Because \(r_1^2 + r_2^2 = R^2 Q(t,y)\), we have objective function as Q(t, y)

$$\displaystyle \begin{aligned} Q(t,y) &= (\frac {y\cot\alpha + y\cot\beta- ty\cot \beta-t}{y^2 + y\cot \alpha})^2 + t^2 \\ \frac{\partial Q}{\partial t} &= 2 \frac {y\cot\alpha + y\cot\beta- ty\cot \beta-t}{(y^2 + y\cot \alpha)^2}(-y\cot \beta-1) + 2t \\ \frac{\partial^2 Q}{\partial t^2} &= 2 \frac{(-y\cot \beta-1)(-y\cot \beta-1)}{(y^2 + y\cot \alpha)^2} +2 = 2 \frac{(y\cot \beta+1)^2}{(y^2 + y\cot \alpha)^2} +2 > 0 \end{aligned} $$

\(\frac {\partial ^2 Q}{\partial t^2} > 0 \) means Q(t,y) is convex about parameter t, so for every fixed y,\( Max Q(t,y) = Max \{Q(\frac {\cot \beta - y}{\cot \beta - \tan \alpha },y), Q(1,y)\}\).
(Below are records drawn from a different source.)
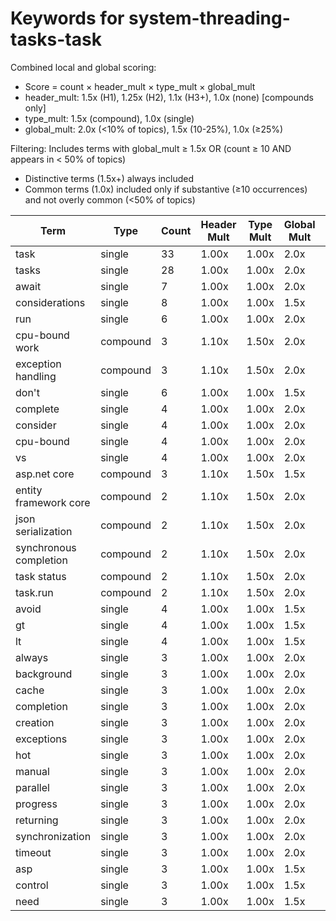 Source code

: # Keywords for system-threading-tasks-task

Combined local and global scoring:
- Score = count × header_mult × type_mult × global_mult
- header_mult: 1.5x (H1), 1.25x (H2), 1.1x (H3+), 1.0x (none) [compounds only]
- type_mult: 1.5x (compound), 1.0x (single)
- global_mult: 2.0x (<10% of topics), 1.5x (10-25%), 1.0x (≥25%)

Filtering: Includes terms with global_mult ≥ 1.5x OR (count ≥ 10 AND appears in < 50% of topics)
- Distinctive terms (1.5x+) always included
- Common terms (1.0x) included only if substantive (≥10 occurrences) and not overly common (<50% of topics)

| Term | Type | Count | Header Mult | Type Mult | Global Mult | Score |
|------|------|-------|-------------|-----------|-------------|-------|
| task | single | 33 | 1.00x | 1.00x | 2.0x | 66.000 |
| tasks | single | 28 | 1.00x | 1.00x | 2.0x | 56.000 |
| await | single | 7 | 1.00x | 1.00x | 2.0x | 14.000 |
| considerations | single | 8 | 1.00x | 1.00x | 1.5x | 12.000 |
| run | single | 6 | 1.00x | 1.00x | 2.0x | 12.000 |
| cpu-bound work | compound | 3 | 1.10x | 1.50x | 2.0x | 9.900 |
| exception handling | compound | 3 | 1.10x | 1.50x | 2.0x | 9.900 |
| don't | single | 6 | 1.00x | 1.00x | 1.5x | 9.000 |
| complete | single | 4 | 1.00x | 1.00x | 2.0x | 8.000 |
| consider | single | 4 | 1.00x | 1.00x | 2.0x | 8.000 |
| cpu-bound | single | 4 | 1.00x | 1.00x | 2.0x | 8.000 |
| vs | single | 4 | 1.00x | 1.00x | 2.0x | 8.000 |
| asp.net core | compound | 3 | 1.10x | 1.50x | 1.5x | 7.425 |
| entity framework core | compound | 2 | 1.10x | 1.50x | 2.0x | 6.600 |
| json serialization | compound | 2 | 1.10x | 1.50x | 2.0x | 6.600 |
| synchronous completion | compound | 2 | 1.10x | 1.50x | 2.0x | 6.600 |
| task status | compound | 2 | 1.10x | 1.50x | 2.0x | 6.600 |
| task.run | compound | 2 | 1.10x | 1.50x | 2.0x | 6.600 |
| avoid | single | 4 | 1.00x | 1.00x | 1.5x | 6.000 |
| gt | single | 4 | 1.00x | 1.00x | 1.5x | 6.000 |
| lt | single | 4 | 1.00x | 1.00x | 1.5x | 6.000 |
| always | single | 3 | 1.00x | 1.00x | 2.0x | 6.000 |
| background | single | 3 | 1.00x | 1.00x | 2.0x | 6.000 |
| cache | single | 3 | 1.00x | 1.00x | 2.0x | 6.000 |
| completion | single | 3 | 1.00x | 1.00x | 2.0x | 6.000 |
| creation | single | 3 | 1.00x | 1.00x | 2.0x | 6.000 |
| exceptions | single | 3 | 1.00x | 1.00x | 2.0x | 6.000 |
| hot | single | 3 | 1.00x | 1.00x | 2.0x | 6.000 |
| manual | single | 3 | 1.00x | 1.00x | 2.0x | 6.000 |
| parallel | single | 3 | 1.00x | 1.00x | 2.0x | 6.000 |
| progress | single | 3 | 1.00x | 1.00x | 2.0x | 6.000 |
| returning | single | 3 | 1.00x | 1.00x | 2.0x | 6.000 |
| synchronization | single | 3 | 1.00x | 1.00x | 2.0x | 6.000 |
| timeout | single | 3 | 1.00x | 1.00x | 2.0x | 6.000 |
| asp | single | 3 | 1.00x | 1.00x | 1.5x | 4.500 |
| control | single | 3 | 1.00x | 1.00x | 1.5x | 4.500 |
| need | single | 3 | 1.00x | 1.00x | 1.5x | 4.500 |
When y goes through \([\tan \alpha ,\cot \beta ],\) we also have \(Max Q(t,y) = Max \{Max\ Q(\frac {\cot \beta - y}{\cot \beta - \tan \alpha },y), Max\ Q\) (1, y)}.

Geometrically \(Max\ Q(\frac {\cot \beta - y}{\cot \beta - \tan \alpha },y)\) will be searched on the green line of the domain and Max Q(1, y)} will be searched on the red line of the domain.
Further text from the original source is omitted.